◆ RECORDS TO PROCESS
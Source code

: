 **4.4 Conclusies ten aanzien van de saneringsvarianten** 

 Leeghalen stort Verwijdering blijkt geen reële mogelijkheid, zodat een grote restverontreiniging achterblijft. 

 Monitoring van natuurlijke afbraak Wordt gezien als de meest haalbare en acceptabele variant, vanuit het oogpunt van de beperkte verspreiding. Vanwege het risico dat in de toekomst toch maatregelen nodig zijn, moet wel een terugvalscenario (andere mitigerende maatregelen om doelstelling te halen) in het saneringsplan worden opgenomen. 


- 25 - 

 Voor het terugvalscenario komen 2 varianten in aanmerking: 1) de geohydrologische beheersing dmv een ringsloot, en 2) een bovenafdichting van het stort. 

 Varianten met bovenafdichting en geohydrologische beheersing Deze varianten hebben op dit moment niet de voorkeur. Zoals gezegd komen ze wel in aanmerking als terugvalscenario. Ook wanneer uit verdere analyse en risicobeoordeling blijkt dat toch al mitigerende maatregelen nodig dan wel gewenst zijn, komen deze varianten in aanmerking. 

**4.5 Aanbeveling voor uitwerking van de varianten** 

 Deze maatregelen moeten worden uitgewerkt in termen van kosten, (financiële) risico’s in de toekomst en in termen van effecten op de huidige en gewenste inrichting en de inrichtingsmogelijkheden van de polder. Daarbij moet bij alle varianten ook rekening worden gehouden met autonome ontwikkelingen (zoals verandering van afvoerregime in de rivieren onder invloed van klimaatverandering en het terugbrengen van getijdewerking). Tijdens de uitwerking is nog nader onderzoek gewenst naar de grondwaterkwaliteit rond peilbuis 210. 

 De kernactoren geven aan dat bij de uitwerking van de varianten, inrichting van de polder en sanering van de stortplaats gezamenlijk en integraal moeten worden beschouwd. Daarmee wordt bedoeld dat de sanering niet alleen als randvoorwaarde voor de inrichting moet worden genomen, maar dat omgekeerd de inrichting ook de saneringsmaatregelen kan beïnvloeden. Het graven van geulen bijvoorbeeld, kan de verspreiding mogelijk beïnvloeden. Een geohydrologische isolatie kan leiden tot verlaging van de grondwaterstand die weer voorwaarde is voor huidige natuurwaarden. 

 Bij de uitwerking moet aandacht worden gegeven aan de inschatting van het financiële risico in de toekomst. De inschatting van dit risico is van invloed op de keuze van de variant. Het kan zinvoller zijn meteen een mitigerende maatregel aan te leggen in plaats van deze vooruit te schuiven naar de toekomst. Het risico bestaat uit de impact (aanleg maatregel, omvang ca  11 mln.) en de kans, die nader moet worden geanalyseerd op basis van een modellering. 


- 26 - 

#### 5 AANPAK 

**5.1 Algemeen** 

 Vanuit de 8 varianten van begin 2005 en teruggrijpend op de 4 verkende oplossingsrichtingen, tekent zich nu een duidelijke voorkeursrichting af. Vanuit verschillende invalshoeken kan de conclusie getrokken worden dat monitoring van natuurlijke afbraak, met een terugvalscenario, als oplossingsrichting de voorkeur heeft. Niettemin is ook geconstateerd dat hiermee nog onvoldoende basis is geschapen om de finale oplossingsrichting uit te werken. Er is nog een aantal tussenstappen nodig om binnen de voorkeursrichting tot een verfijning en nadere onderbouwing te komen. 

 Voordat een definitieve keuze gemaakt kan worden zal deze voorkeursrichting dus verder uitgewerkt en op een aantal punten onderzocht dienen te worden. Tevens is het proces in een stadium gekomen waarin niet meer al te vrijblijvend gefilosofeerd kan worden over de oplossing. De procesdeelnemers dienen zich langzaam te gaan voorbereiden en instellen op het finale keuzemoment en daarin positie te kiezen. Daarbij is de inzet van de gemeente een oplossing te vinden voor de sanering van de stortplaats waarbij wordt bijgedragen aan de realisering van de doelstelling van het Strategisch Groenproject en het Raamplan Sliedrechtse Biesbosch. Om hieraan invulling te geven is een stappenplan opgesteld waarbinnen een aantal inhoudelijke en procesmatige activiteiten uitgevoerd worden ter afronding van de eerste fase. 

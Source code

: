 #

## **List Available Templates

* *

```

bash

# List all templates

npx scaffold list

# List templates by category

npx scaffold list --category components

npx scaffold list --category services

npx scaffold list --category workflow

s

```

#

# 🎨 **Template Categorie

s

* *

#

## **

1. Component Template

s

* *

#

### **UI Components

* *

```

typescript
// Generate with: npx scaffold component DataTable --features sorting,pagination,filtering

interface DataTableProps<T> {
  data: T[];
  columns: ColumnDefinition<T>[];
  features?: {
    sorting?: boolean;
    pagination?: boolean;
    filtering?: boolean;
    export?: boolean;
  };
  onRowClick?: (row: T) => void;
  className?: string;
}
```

◆ PROMPT
Reproduce all the records. Keep them exact, please.

◆ SOLUTION FOR THIS EXERCISE
Source code

: **4.4 Conclusies ten aanzien van de saneringsvarianten** 

 Leeghalen stort Verwijdering blijkt geen reële mogelijkheid, zodat een grote restverontreiniging achterblijft. 

 Monitoring van natuurlijke afbraak Wordt gezien als de meest haalbare en acceptabele variant, vanuit het oogpunt van de beperkte verspreiding. Vanwege het risico dat in de toekomst toch maatregelen nodig zijn, moet wel een terugvalscenario (andere mitigerende maatregelen om doelstelling te halen) in het saneringsplan worden opgenomen. 


- 25 - 

 Voor het terugvalscenario komen 2 varianten in aanmerking: 1) de geohydrologische beheersing dmv een ringsloot, en 2) een bovenafdichting van het stort. 

 Varianten met bovenafdichting en geohydrologische beheersing Deze varianten hebben op dit moment niet de voorkeur. Zoals gezegd komen ze wel in aanmerking als terugvalscenario. Ook wanneer uit verdere analyse en risicobeoordeling blijkt dat toch al mitigerende maatregelen nodig dan wel gewenst zijn, komen deze varianten in aanmerking. 

**4.5 Aanbeveling voor uitwerking van de varianten** 

 Deze maatregelen moeten worden uitgewerkt in termen van kosten, (financiële) risico’s in de toekomst en in termen van effecten op de huidige en gewenste inrichting en de inrichtingsmogelijkheden van de polder. Daarbij moet bij alle varianten ook rekening worden gehouden met autonome ontwikkelingen (zoals verandering van afvoerregime in de rivieren onder invloed van klimaatverandering en het terugbrengen van getijdewerking). Tijdens de uitwerking is nog nader onderzoek gewenst naar de grondwaterkwaliteit rond peilbuis 210. 

 De kernactoren geven aan dat bij de uitwerking van de varianten, inrichting van de polder en sanering van de stortplaats gezamenlijk en integraal moeten worden beschouwd. Daarmee wordt bedoeld dat de sanering niet alleen als randvoorwaarde voor de inrichting moet worden genomen, maar dat omgekeerd de inrichting ook de saneringsmaatregelen kan beïnvloeden. Het graven van geulen bijvoorbeeld, kan de verspreiding mogelijk beïnvloeden. Een geohydrologische isolatie kan leiden tot verlaging van de grondwaterstand die weer voorwaarde is voor huidige natuurwaarden. 

 Bij de uitwerking moet aandacht worden gegeven aan de inschatting van het financiële risico in de toekomst. De inschatting van dit risico is van invloed op de keuze van de variant. Het kan zinvoller zijn meteen een mitigerende maatregel aan te leggen in plaats van deze vooruit te schuiven naar de toekomst. Het risico bestaat uit de impact (aanleg maatregel, omvang ca  11 mln.) en de kans, die nader moet worden geanalyseerd op basis van een modellering. 


- 26 - 

#### 5 AANPAK 

**5.1 Algemeen** 

 Vanuit de 8 varianten van begin 2005 en teruggrijpend op de 4 verkende oplossingsrichtingen, tekent zich nu een duidelijke voorkeursrichting af. Vanuit verschillende invalshoeken kan de conclusie getrokken worden dat monitoring van natuurlijke afbraak, met een terugvalscenario, als oplossingsrichting de voorkeur heeft. Niettemin is ook geconstateerd dat hiermee nog onvoldoende basis is geschapen om de finale oplossingsrichting uit te werken. Er is nog een aantal tussenstappen nodig om binnen de voorkeursrichting tot een verfijning en nadere onderbouwing te komen. 

 Voordat een definitieve keuze gemaakt kan worden zal deze voorkeursrichting dus verder uitgewerkt en op een aantal punten onderzocht dienen te worden. Tevens is het proces in een stadium gekomen waarin niet meer al te vrijblijvend gefilosofeerd kan worden over de oplossing. De procesdeelnemers dienen zich langzaam te gaan voorbereiden en instellen op het finale keuzemoment en daarin positie te kiezen. Daarbij is de inzet van de gemeente een oplossing te vinden voor de sanering van de stortplaats waarbij wordt bijgedragen aan de realisering van de doelstelling van het Strategisch Groenproject en het Raamplan Sliedrechtse Biesbosch. Om hieraan invulling te geven is een stappenplan opgesteld waarbinnen een aantal inhoudelijke en procesmatige activiteiten uitgevoerd worden ter afronding van de eerste fase. 

Source code

: #

## **List Available Templates

* *

```

bash

# List all templates

npx scaffold list

# List templates by category

npx scaffold list --category components

npx scaffold list --category services

npx scaffold list --category workflow

s

```

#

# 🎨 **Template Categorie

s

* *

#

## **

1. Component Template

s

* *

#

### **UI Components

* *

```

typescript
// Generate with: npx scaffold component DataTable --features sorting,pagination,filtering

interface DataTableProps<T> {
  data: T[];
  columns: ColumnDefinition<T>[];
  features?: {
    sorting?: boolean;
    pagination?: boolean;
    filtering?: boolean;
    export?: boolean;
  };
  onRowClick?: (row: T) => void;
  className?: string;
}
```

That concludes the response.